Source records
[Start of section]
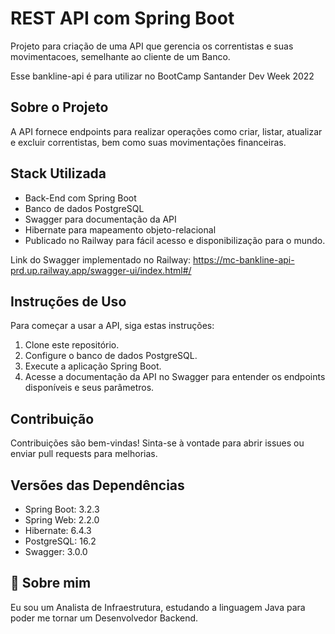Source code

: 
# REST API com Spring Boot

Projeto para criação de uma API que gerencia os correntistas e suas movimentacoes, semelhante ao cliente de um Banco.

Esse bankline-api é para utilizar no BootCamp Santander Dev Week 2022

## Sobre o Projeto

A API fornece endpoints para realizar operações como criar, listar, atualizar e excluir correntistas, bem como suas movimentações financeiras. 

## Stack Utilizada

- Back-End com Spring Boot
- Banco de dados PostgreSQL
- Swagger para documentação da API
- Hibernate para mapeamento objeto-relacional
- Publicado no Railway para fácil acesso e disponibilização para o mundo.

Link do Swagger implementado  no Railway: https://mc-bankline-api-prd.up.railway.app/swagger-ui/index.html#/

## Instruções de Uso

Para começar a usar a API, siga estas instruções:

1. Clone este repositório.
2. Configure o banco de dados PostgreSQL.
3. Execute a aplicação Spring Boot.
4. Acesse a documentação da API no Swagger para entender os endpoints disponíveis e seus parâmetros.

## Contribuição

Contribuições são bem-vindas! Sinta-se à vontade para abrir issues ou enviar pull requests para melhorias.

## Versões das Dependências

- Spring Boot: 3.2.3
- Spring Web: 2.2.0
- Hibernate: 6.4.3
- PostgreSQL: 16.2
- Swagger: 3.0.0

## 🚀 Sobre mim
Eu sou um Analista de Infraestrutura, estudando a linguagem Java para poder me tornar um Desenvolvedor Backend.


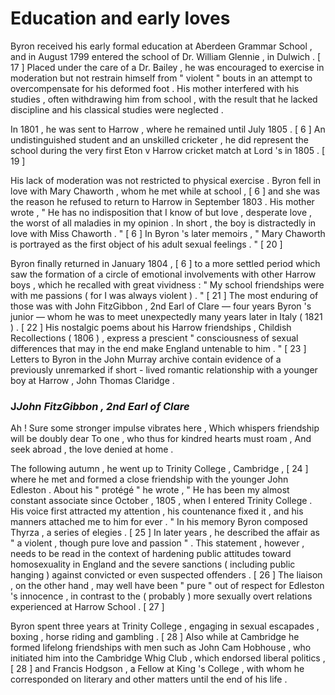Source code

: <h1>Education and early loves </h1>

Byron received his early formal education at Aberdeen Grammar School , and in August 1799 entered the school of Dr. William Glennie , in Dulwich . [ 17 ] Placed under the care of a Dr. Bailey , he was encouraged to exercise in moderation but not restrain himself from " violent " bouts in an attempt to overcompensate for his deformed foot . His mother interfered with his studies , often withdrawing him from school , with the result that he lacked discipline and his classical studies were neglected .

In 1801 , he was sent to Harrow , where he remained until July 1805 . [ 6 ] An undistinguished student and an unskilled cricketer , he did represent the school during the very first Eton v Harrow cricket match at Lord 's in 1805 . [ 19 ]

His lack of moderation was not restricted to physical exercise . Byron fell in love with Mary Chaworth , whom he met while at school , [ 6 ] and she was the reason he refused to return to Harrow in September 1803 . His mother wrote , " He has no indisposition that I know of but love , desperate love , the worst of all maladies in my opinion . In short , the boy is distractedly in love with Miss Chaworth . " [ 6 ] In Byron 's later memoirs , " Mary Chaworth is portrayed as the first object of his adult sexual feelings . " [ 20 ]

Byron finally returned in January 1804 , [ 6 ] to a more settled period which saw the formation of a circle of emotional involvements with other Harrow boys , which he recalled with great vividness : " My school friendships were with me passions ( for I was always violent ) . " [ 21 ] The most enduring of those was with John FitzGibbon , 2nd Earl of Clare — four years Byron 's junior — whom he was to meet unexpectedly many years later in Italy ( 1821 ) . [ 22 ] His nostalgic poems about his Harrow friendships , Childish Recollections ( 1806 ) , express a prescient " consciousness of sexual differences that may in the end make England untenable to him . " [ 23 ] Letters to Byron in the John Murray archive contain evidence of a previously unremarked if short - lived romantic relationship with a younger boy at Harrow , John Thomas Claridge .

<h3>J<i>John FitzGibbon , 2nd Earl of Clare</i></h3>

Ah ! Sure some stronger impulse vibrates here , Which whispers friendship will be doubly dear To one , who thus for kindred hearts must roam , And seek abroad , the love denied at home .

The following autumn , he went up to Trinity College , Cambridge , [ 24 ] where he met and formed a close friendship with the younger John Edleston . About his " protégé " he wrote , " He has been my almost constant associate since October , 1805 , when I entered Trinity College . His voice first attracted my attention , his countenance fixed it , and his manners attached me to him for ever . " In his memory Byron composed Thyrza , a series of elegies . [ 25 ] In later years , he described the affair as " a violent , though pure love and passion " . This statement , however , needs to be read in the context of hardening public attitudes toward homosexuality in England and the severe sanctions ( including public hanging ) against convicted or even suspected offenders . [ 26 ] The liaison , on the other hand , may well have been " pure " out of respect for Edleston 's innocence , in contrast to the ( probably ) more sexually overt relations experienced at Harrow School . [ 27 ]

Byron spent three years at Trinity College , engaging in sexual escapades , boxing , horse riding and gambling . [ 28 ] Also while at Cambridge he formed lifelong friendships with men such as John Cam Hobhouse , who initiated him into the Cambridge Whig Club , which endorsed liberal politics , [ 28 ] and Francis Hodgson , a Fellow at King 's College , with whom he corresponded on literary and other matters until the end of his life .
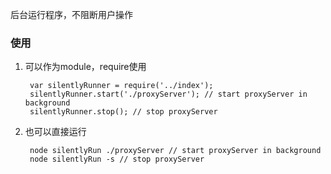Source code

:后台运行程序，不阻断用户操作

### 使用

1. 可以作为module，require使用

        var silentlyRunner = require('../index');
        silentlyRunner.start('./proxyServer'); // start proxyServer in background
        silentlyRunner.stop(); // stop proxyServer
        
2. 也可以直接运行

		node silentlyRun ./proxyServer // start proxyServer in background
		node silentlyRun -s // stop proxyServer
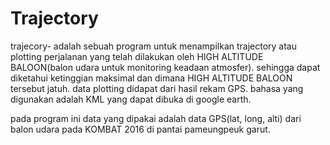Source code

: # Trajectory 
trajecory- adalah sebuah program untuk menampilkan trajectory atau plotting perjalanan yang telah dilakukan oleh HIGH ALTITUDE BALOON(balon udara untuk monitoring keadaan atmosfer). sehingga dapat diketahui ketinggian maksimal dan dimana HIGH ALTITUDE BALOON tersebut jatuh. data plotting didapat dari hasil rekam GPS. bahasa yang digunakan adalah KML yang dapat dibuka di google earth. <br>

pada program ini data yang dipakai adalah data GPS(lat, long, alti) dari balon udara pada KOMBAT 2016 di pantai pameungpeuk garut.
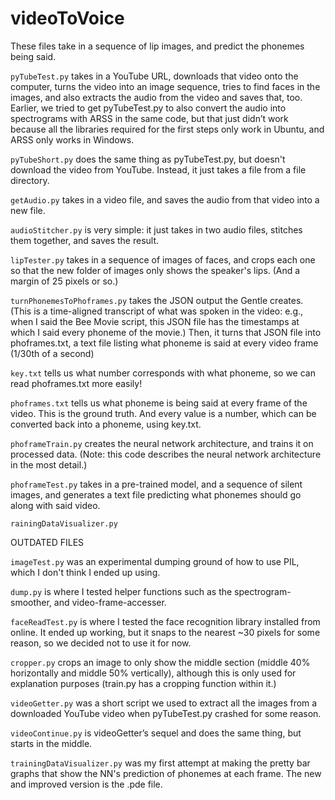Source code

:# videoToVoice
These files take in a sequence of lip images, and predict the phonemes being said.

`pyTubeTest.py` takes in a YouTube URL, downloads that video onto the computer, turns the video into an image sequence, tries to find faces in the images, and also extracts the audio from the video and saves that, too. Earlier, we tried to get pyTubeTest.py to also convert the audio into spectrograms with ARSS in the same code, but that just didn’t work because all the libraries required for the first steps only work in Ubuntu, and ARSS only works in Windows.

`pyTubeShort.py` does the same thing as pyTubeTest.py, but doesn't download the video from YouTube. Instead, it just takes a file from a file directory.

`getAudio.py` takes in a video file, and saves the audio from that video into a new file.

`audioStitcher.py` is very simple: it just takes in two audio files, stitches them together, and saves the result.

`lipTester.py` takes in a sequence of images of faces, and crops each one so that the new folder of images only shows the speaker's lips. (And a margin of 25 pixels or so.)

`turnPhonemesToPhoframes.py` takes the JSON output the Gentle creates. (This is a time-aligned transcript of what was spoken in the video: e.g., when I said the Bee Movie script, this JSON file has the timestamps at which I said every phoneme of the movie.) Then, it turns that JSON file into phoframes.txt, a text file listing what phoneme is said at every video frame (1/30th of a second)

`key.txt` tells us what number corresponds with what phoneme, so we can read phoframes.txt more easily!

`phoframes.txt` tells us what phoneme is being said at every frame of the video. This is the ground truth. And every value is a number, which can be converted back into a phoneme, using key.txt.

`phoframeTrain.py` creates the neural network architecture, and trains it on processed data. (Note: this code describes the neural network architecture in the most detail.)

`phoframeTest.py` takes in a pre-trained model, and a sequence of silent images, and generates a text file predicting what phonemes should go along with said video.

`rainingDataVisualizer.py`

OUTDATED FILES

`imageTest.py` was an experimental dumping ground of how to use PIL, which I don't think I ended up using.

`dump.py` is where I tested helper functions such as the spectrogram-smoother, and video-frame-accesser.

`faceReadTest.py` is where I tested the face recognition library installed from online. It ended up working, but it snaps to the nearest ~30 pixels for some reason, so we decided not to use it for now.

`cropper.py` crops an image to only show the middle section (middle 40% horizontally and middle 50% vertically), although this is only used for explanation purposes (train.py has a cropping function within it.)

`videoGetter.py` was a short script we used to extract all the images from a downloaded YouTube video when pyTubeTest.py crashed for some reason.

`videoContinue.py` is videoGetter’s sequel and does the same thing, but starts in the middle.

`trainingDataVisualizer.py` was my first attempt at making the pretty bar graphs that show the NN's prediction of phonemes at each frame. The new and improved version is the .pde file.
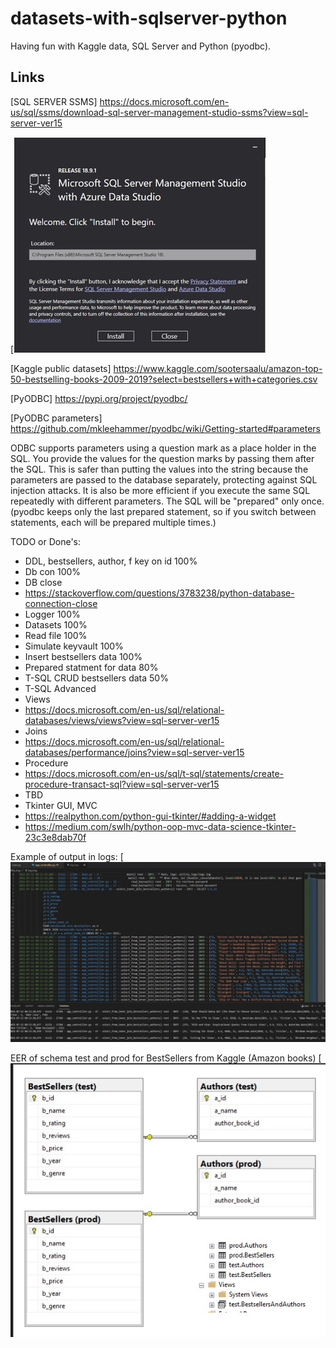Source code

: # datasets-with-sqlserver-python
Having fun with Kaggle data, SQL Server and Python (pyodbc).

## Links 
[SQL SERVER SSMS] https://docs.microsoft.com/en-us/sql/ssms/download-sql-server-management-studio-ssms?view=sql-server-ver15

[![Screenshot](x_SSMS.jpg)

[Kaggle public datasets] https://www.kaggle.com/sootersaalu/amazon-top-50-bestselling-books-2009-2019?select=bestsellers+with+categories.csv

[PyODBC] https://pypi.org/project/pyodbc/

[PyODBC parameters] https://github.com/mkleehammer/pyodbc/wiki/Getting-started#parameters

ODBC supports parameters using a question mark as a place holder in the SQL. 
You provide the values for the question marks by passing them after the SQL.
This is safer than putting the values into the string because the parameters are passed to the database separately, 
protecting against SQL injection attacks. It is also be more efficient if you execute the same SQL repeatedly with different parameters. 
The SQL will be "prepared" only once. (pyodbc keeps only the last prepared statement, so if you switch between statements, each will be prepared multiple times.)


TODO or Done's:
* DDL, bestsellers, author, f key on id 100%
* Db con 100%
* DB close
* https://stackoverflow.com/questions/3783238/python-database-connection-close
* Logger 100%
* Datasets 100%
* Read file 100%
* Simulate keyvault 100%
* Insert bestsellers data 100%
* Prepared statment for data 80%
* T-SQL CRUD bestsellers data 50%
* T-SQL Advanced
* Views
* https://docs.microsoft.com/en-us/sql/relational-databases/views/views?view=sql-server-ver15
* Joins
* https://docs.microsoft.com/en-us/sql/relational-databases/performance/joins?view=sql-server-ver15
* Procedure
* https://docs.microsoft.com/en-us/sql/t-sql/statements/create-procedure-transact-sql?view=sql-server-ver15
* TBD
* Tkinter GUI, MVC
* https://realpython.com/python-gui-tkinter/#adding-a-widget
* https://medium.com/swlh/python-oop-mvc-data-science-tkinter-23c3e8dab70f

Example of output in logs:
[![Screenshot](x_logs_and_join_bestsellers2.jpg)

EER of schema test and prod for BestSellers from Kaggle (Amazon books)
[![Screenshot](x_EER_schema_bestsellers.jpg)

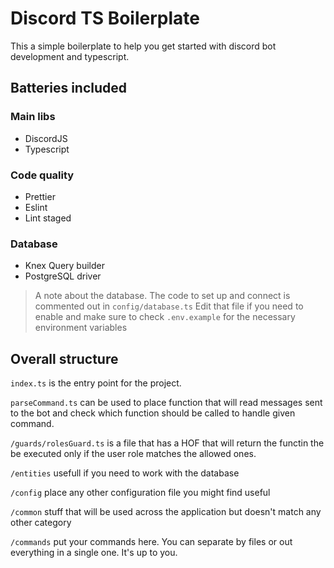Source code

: # Discord TS Boilerplate

This a simple boilerplate to help you get started with discord bot development and typescript.

## Batteries included

### Main libs
- DiscordJS
- Typescript

### Code quality
- Prettier
- Eslint
- Lint staged

### Database
- Knex Query builder
- PostgreSQL driver

> A note about the database. The code to set up and connect is commented out in `config/database.ts`
> Edit that file if you need to enable and make sure to check `.env.example` for the necessary environment
> variables

## Overall structure

`index.ts` is the entry point for the project.

`parseCommand.ts` can be used to place function that will read messages sent to the bot and check
which function should be called to handle given command.

`/guards/rolesGuard.ts` is a file that has a HOF that will return the functin the be executed
only if the user role matches the allowed ones.

`/entities` usefull if you need to work with the database

`/config` place any other configuration file you might find useful

`/common` stuff that will be used across the application but doesn't match any other category

`/commands` put your commands here. You can separate by files or out everything in a single one. It's up to you.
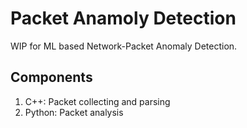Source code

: # Packet Anamoly Detection
WIP for ML based Network-Packet Anomaly Detection.

## Components
1. C++: Packet collecting and parsing
2. Python: Packet analysis
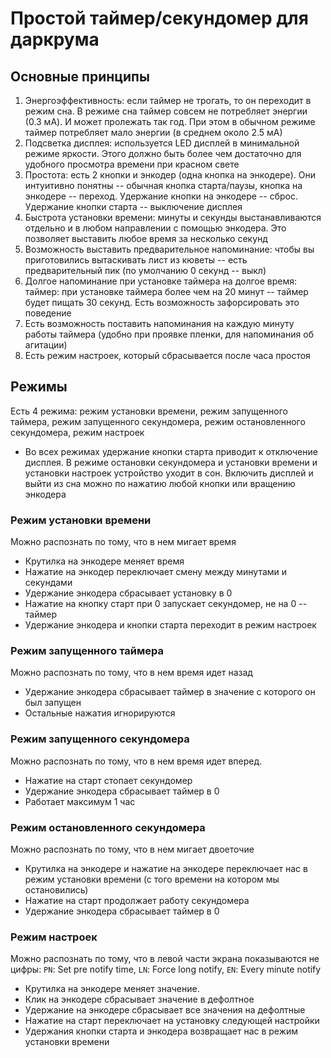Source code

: # Простой таймер/секундомер для даркрума

## Основные принципы

1. Энергоэффективность: если таймер не трогать, то он переходит в режим сна. В режиме сна таймер совсем не потребляет энергии (0.3 мA). И может пролежать так год. При этом в обычном режиме таймер потребляет мало энергии (в среднем около 2.5 мА)
2. Подсветка дисплея: используется LED дисплей в минимальной режиме яркости. Этого должно быть более чем достаточно для удобного просмотра времени при красном свете
3. Простота: есть 2 кнопки и энкодер (одна кнопка на энкодере). Они интуитивно понятны -- обычная кнопка старта/паузы, кнопка на энкодере -- переход. Удержание кнопки на энкодере -- сброс. Удержание кнопки старта -- выключение дисплея
4. Быстрота установки времени: минуты и секунды выстанавливаются отдельно и в любом направлении с помощью энкодера. Это позволяет выставить любое время за несколько секунд
5. Возможность выставить предварительное напоминание: чтобы вы приготовились вытаскивать лист из кюветы -- есть предварительный пик (по умолчанию 0 секунд -- выкл)
6. Долгое напоминание при установке таймера на долгое время: таймер: при установке таймера более чем на 20 минут -- таймер будет пищать 30 секунд. Есть возможность зафорсировать это поведение
7. Есть возможность поставить напоминания на каждую минуту работы таймера (удобно при проявке пленки, для напоминания об агитации)
8. Есть режим настроек, который сбрасывается после часа простоя

## Режимы

Eсть 4 режима: режим установки времени, режим запущенного таймера, режим запущенного секундомера, режим остановленного секундомера, режим настроек

* Во всех режимах удержание кнопки старта приводит к отключение дисплея. В режиме остановки секундомера и установки времени и установки настроек устройство уходит в сон. Включить дисплей и выйти из сна можно по нажатию любой кнопки или вращению энкодера

### Режим установки времени

Можно распознать по тому, что в нем мигает время

* Крутилка на энкодере меняет время
* Нажатие на энкодер переключает смену между минутами и секундами
* Удержание энкодера сбрасывает установку в 0
* Нажатие на кнопку старт при 0 запускает секундомер, не на 0 -- таймер
* Удержание энкодера и кнопки старта переходит в режим настроек

### Режим запущенного таймера

Можно распознать по тому, что в нем время идет назад

* Удержание энкодера сбрасывает таймер в значение с которого он был запущен
* Остальные нажатия игнорируются


### Режим запущенного секундомера

Можно распознать по тому, что в нем время идет вперед.
    
* Нажатие на старт стопает секундомер
* Удержание энкодера сбрасывает таймер в 0
* Работает максимум 1 час

### Режим остановленного секундомера

Можно распознать по тому, что в нем мигает двоеточие

* Крутилка на энкодере и нажатие на энкодере переключает нас в режим установки времени (с того времени на котором мы остановились)
* Нажатие на старт продолжает работу секундомера
* Удержание энкодера сбрасывает таймер в 0

### Режим настроек

Можно распознать по тому, что в левой части экрана показываются не цифры: `PN`: Set pre notify time, `LN`: Force long notify, `EN`: Every minute notify

* Крутилка на энкодере меняет значение.
* Клик на энкодере сбрасывает значение в дефолтное
* Удержание на энкодере сбрасывает все значения на дефолтные
* Нажатие на старт переключает на установку следующей настройки
* Удержания кнопки старта и энкодера возвращает нас в режим установки времени
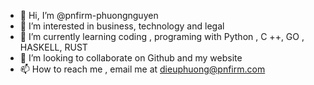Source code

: - 👋 Hi, I’m @pnfirm-phuongnguyen
- 👀 I’m interested in business, technology and legal 
- 🌱 I’m currently learning coding , programing with Python , C ++, GO , HASKELL, RUST
- 💞️ I’m looking to collaborate on Github and my website 
- 📫 How to reach me , email me at dieuphuong@pnfirm.com

<!---
pnfirm-phuongnguyen/pnfirm-phuongnguyen is a ✨ special ✨ repository because its `README.md` (this file) appears on your GitHub profile.
You can click the Preview link to take a look at your changes.
--->

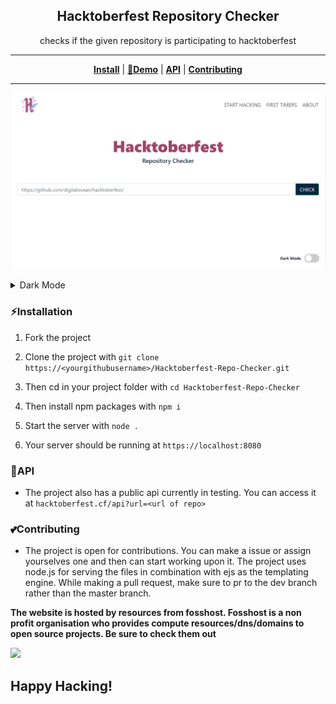 <h2 align="center">Hacktoberfest Repository Checker</h2>
<p align="center">checks if the given repository is participating to hacktoberfest</p>

----
<p align="center">
<strong><a href="#Installation">Install</a></strong>
|
<strong><a href="https://hacktoberfest.cf/">🔗Demo</a></strong>
|
<strong><a href="#API">API</a></strong>
|
<strong><a href="#Contributing">Contributing</a></strong>
</p>

----
<p align="center"><img src="./img/lightmode.png"></img></p>

<details>
  <summary>Dark Mode</summary>
  <p align="center"><img src="./img/darkmode.png"></img></p>
</details>

### ⚡Installation
1. Fork the project
2. Clone the project with `git clone https://<yourgithubusername>/Hacktoberfest-Repo-Checker.git ` 

3. Then cd in your project folder with  `cd Hacktoberfest-Repo-Checker ` 

4. Then install npm packages with `npm i` 

5. Start the server with `node .`

6. Your server should be running at `https://localhost:8080`

### 🔌API
- The project also has a public api currently in testing. You can access it at `hacktoberfest.cf/api?url=<url of repo>`

### 💕Contributing
- The project is open for contributions. You can make a issue or assign yourselves one and then can start working upon it. The project uses node.js for serving the files in combination with ejs as the templating engine. While making a pull request, make sure to pr to the dev branch rather than the master branch.

**The website is hosted by resources from fosshost. Fosshost is a non profit organisation who provides compute resources/dns/domains to open source projects. Be sure to check them out**

<img src="https://fosshost.org/img/fosshost-logo.png" />

## Happy Hacking!
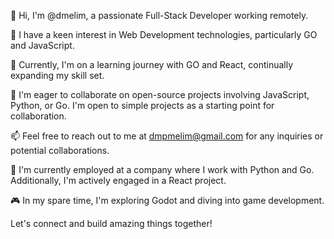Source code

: 👋 Hi, I'm @dmelim, a passionate Full-Stack Developer working remotely.

👀 I have a keen interest in Web Development technologies, particularly GO and JavaScript.

🌱 Currently, I'm on a learning journey with GO and React, continually expanding my skill set.

🤝 I'm eager to collaborate on open-source projects involving JavaScript, Python, or Go. I'm open to simple projects as a starting point for collaboration.

📫 Feel free to reach out to me at dmpmelim@gmail.com for any inquiries or potential collaborations.

💼 I'm currently employed at a company where I work with Python and Go. Additionally, I'm actively engaged in a React project.

🎮 In my spare time, I'm exploring Godot and diving into game development.

Let's connect and build amazing things together!


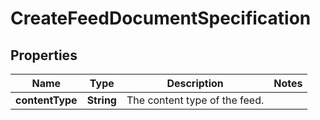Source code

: # CreateFeedDocumentSpecification

## Properties
Name | Type | Description | Notes
------------ | ------------- | ------------- | -------------
**contentType** | **String** | The content type of the feed. | 
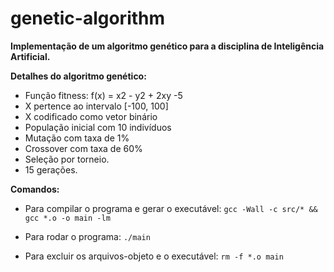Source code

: # genetic-algorithm

**Implementação de um algoritmo genético para a disciplina de Inteligência Artificial.**

**Detalhes do algoritmo genético:**

* Função fitness: f(x) = x2 - y2 + 2xy -5
* X pertence ao intervalo [-100, 100]
* X codificado como vetor binário
* População inicial com 10 indivíduos
* Mutação com taxa de 1%
* Crossover com taxa de 60%
* Seleção por torneio.
* 15 gerações.

**Comandos:**

* Para compilar o programa e gerar o executável:
`gcc -Wall -c src/* && gcc *.o -o main -lm`

* Para rodar o programa:
`./main`

* Para excluir os arquivos-objeto e o executável:
`rm -f *.o main`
[End of section]
## Assigned task
Each line above that falls between the line with "WIP for ML based" and the line with "## Основные принципы" should be printed exactly, together with those two lines, but the pictures should not.

## Expected answer
WIP for ML based Network-Packet Anomaly Detection.

## Components
1. C++: Packet collecting and parsing
2. Python: Packet analysis
Source code

: # Простой таймер/секундомер для даркрума

## Основные принципы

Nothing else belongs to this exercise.